Despite lower unemployment rates and a stronger market, the startup slump is very real. Shortly before the recession in 2006, more than 550,000 businesses opened their doors. In 2015, the most recent year surveyed by the U.S. Census Bureau, that number was 414,000.
It seems entrepreneurs are still afraid to step into the unknown and turn their ideas into reality. But one of the ways they can empower themselves to take action is to create a mission statement that explains what a business does and offers a clear sense of purpose to employees and consumers. While entrepreneurs can’t control market volatility or future corporate developments, they can use mission statements to better reflect their organizations’ visions and situate themselves in a dynamic marketplace.
From Conception to Execution
The best mission statements appeal to the type and breadth of audience a company hopes to reach. For example, Nike’s broad statement — “to bring inspiration and innovation to every athlete in the world” — accurately represents a global corporation that speaks to billions of consumers, as an athlete’s anatomy isn’t culturally or geographically prescribed.
Smaller businesses and startups, however, are often more specialized organizations that operate in more refined, niche markets. Thus, they might utilize a more honed statement that their potential consumers find compelling and educational. Brandless, for instance — an online packaged-goods store selling everything from food to body products — bills itself as a company offering high-quality products at a low price for consumers who value social and environmental responsibility.
Beyond defining goals, a company’s mission statement can also guide product and service offerings, in addition to production methods or codes of conduct. Still, understanding the concept behind a good mission statement and actually creating one are different processes. Here are a few strategies entrepreneurs can use to define and craft their organizations’ purpose.

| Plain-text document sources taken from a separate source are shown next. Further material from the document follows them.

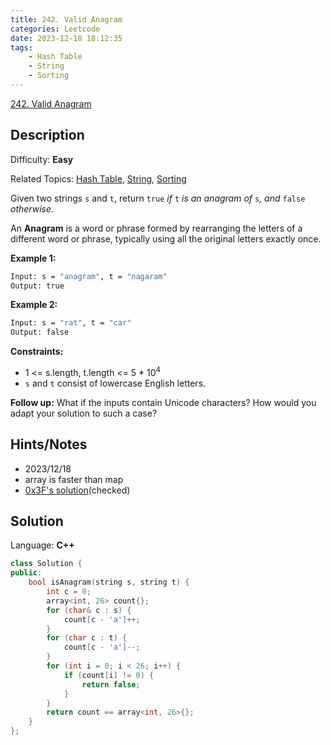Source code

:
 ```yaml
---
title: 242. Valid Anagram
categories: Leetcode
date: 2023-12-18 18:12:35
tags:
    - Hash Table
    - String
    - Sorting
---
```


[242\. Valid Anagram](https://leetcode.com/problems/valid-anagram/)

## Description

Difficulty: **Easy**

Related Topics: [Hash Table](https://leetcode.com/tag/https://leetcode.com/tag/hash-table//), [String](https://leetcode.com/tag/https://leetcode.com/tag/string//), [Sorting](https://leetcode.com/tag/https://leetcode.com/tag/sorting//)

Given two strings `s` and `t`, return `true` _if_ `t` _is an anagram of_ `s`_, and_ `false` _otherwise_.

An **Anagram** is a word or phrase formed by rearranging the letters of a different word or phrase, typically using all the original letters exactly once.

**Example 1:**

```bash
Input: s = "anagram", t = "nagaram"
Output: true
```

**Example 2:**

```bash
Input: s = "rat", t = "car"
Output: false
```

**Constraints:**

* 1 <= s.length, t.length <= 5 * 10<sup>4</sup>
* `s` and `t` consist of lowercase English letters.

**Follow up:** What if the inputs contain Unicode characters? How would you adapt your solution to such a case?

## Hints/Notes

* 2023/12/18
* array is faster than map
* [0x3F's solution](https://leetcode.cn/problems/valid-anagram/solutions/2802865/jian-dan-ti-jian-dan-zuo-pythonjavaccgoj-m89c/)(checked)

## Solution

Language: **C++**

```C++
class Solution {
public:
    bool isAnagram(string s, string t) {
        int c = 0;
        array<int, 26> count{};
        for (char& c : s) {
            count[c - 'a']++;
        }
        for (char c : t) {
            count[c - 'a']--;
        }
        for (int i = 0; i < 26; i++) {
            if (count[i] != 0) {
                return false;
            }
        }
        return count == array<int, 26>{};
    }
};
```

1. Define Your Mission — for Both Consumers and Employees
Why did you start your business? What differentiates from the competition? What role do your employees play in your business? What is your growth platform? You need to unearth your company’s core ideology and objectives in order to determine what your mission statement should say.
For employees, your statement will allow new hires to be on the same page as the rest of the team. For consumers, a well-crafted mission statement includes some barometer of satisfaction and success. Instead of pasting “To be the best at …” in the business plan’s executive summary, include actual and measurable goals that help consumers see your business as an opportunity.
Amazon, for instance, wants to be a place where consumers can find and buy anything. Both of these goals are measurable, helping the company define itself to consumers while promoting directional growth.
2. Write a Draft. Then Another. Then Another …
Mission statements come in all shapes and sizes, from this lengthier example by Universal Health Services Inc. to Life is Good’s succinct “To spread the power of optimism.” But no matter what complex obstacles a business tackles, the best mission statements embrace simplicity.
Cut out the fluff and leave those multisyllabic words at the door, which includes not writing a long paragraph full of industry jargon. If you want consumers — and investors — to actually read the statement, stick with a few sentences that are enlightening and accessible.
Defining and refining your company is a difficult process, though, and it’ll likely take a number of tries. Oftentimes when your team sits down to write a mission statement, the focus on the perfect wording creates too much back and forth. While getting the right word or phrase is important, focus first on the statement’s message and content, perfecting the copy only afterward. Lastly, don’t be afraid to ask for help from those you trust or work with.
3. Keep It Current
Even current small businesses owners who have already implemented mission statements may find that the nature, scope, or scale of their business has shifted since the company’s founding. Don’t be afraid to periodically refine that statement to reflect your current operation.
There’s no concrete limit to the number of revisions you can make, though changing it too often can have a negative effect. In this case, consumers may see your company as unstable or flighty, so try to keep some degree of consistency by grounding changes under a larger and more fixed umbrella of purpose even when you update your statement.
A mission statement doesn’t have to be profound, nor does it have to reveal everything about your company. By clearly defining your core objectives and vision, writing simply, and maintaining a current and consistent approach, entrepreneurs can establish a greater sense of who their company is and what it offers, even when the nature of business remains nebulous. So don’t be afraid to sit down and put something in writing as you embark on your big idea, because it’ll no doubt help your company get off the ground.